Each crew position would have a set of such orders that the player can "play" on them and the crew tries to perform them to the best of their ability. The player would never run out of these, they could only have one order given to any one crew section (and the player might be able to section off sets of crew as they like before the battle - or even during the battle).

This way, the player can play these orders as needed, but they don't have direct control over the ship. They have control over it's crew.
As others have mentioned the shift will likely be from action to more logistical/management styles of play. You should try examining some simulation games like Silent Hunter 3 or Battlecruiser 3000AD and see how they handle command positions, although you should be wary of BC3000ADs interface.
Quote:
Original post by Vivarium
I'm designing a space-themed game in which the player will work his way up from flying smaller ships and eventually command large, powerful starships in fleet battles, alongside allies.
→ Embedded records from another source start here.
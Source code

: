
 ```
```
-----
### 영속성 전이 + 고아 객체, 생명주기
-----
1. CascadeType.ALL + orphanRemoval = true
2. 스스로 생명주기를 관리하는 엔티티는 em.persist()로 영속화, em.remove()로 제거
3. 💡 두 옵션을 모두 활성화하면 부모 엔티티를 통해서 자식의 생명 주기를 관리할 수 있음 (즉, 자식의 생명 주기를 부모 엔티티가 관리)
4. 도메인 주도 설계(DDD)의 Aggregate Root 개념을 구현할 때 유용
I think this is an exciting premise, but I foresee a problem in its implementation: what should the player actually do during combat in such a situation?


You hit the nail on the head with this. What you are really talking about is two completely separate games (with distinct mechanics). So why not split it into two games, that interact with the same game world? It's not like the star fighter pilot gets promoted to being a captain of a capital ship anyway. He gets promoted to a wing commander. It's the brash young ensign fresh out of the academy that makes captain one day. How does he do this? By becoming a department head (engineering, security, astrometrics, etc), and moving up the chain of command by not dying and saving the ship from time to time. It might be interesting to combine these (perhaps through multiplayer?). But I would design them as completely separate entities.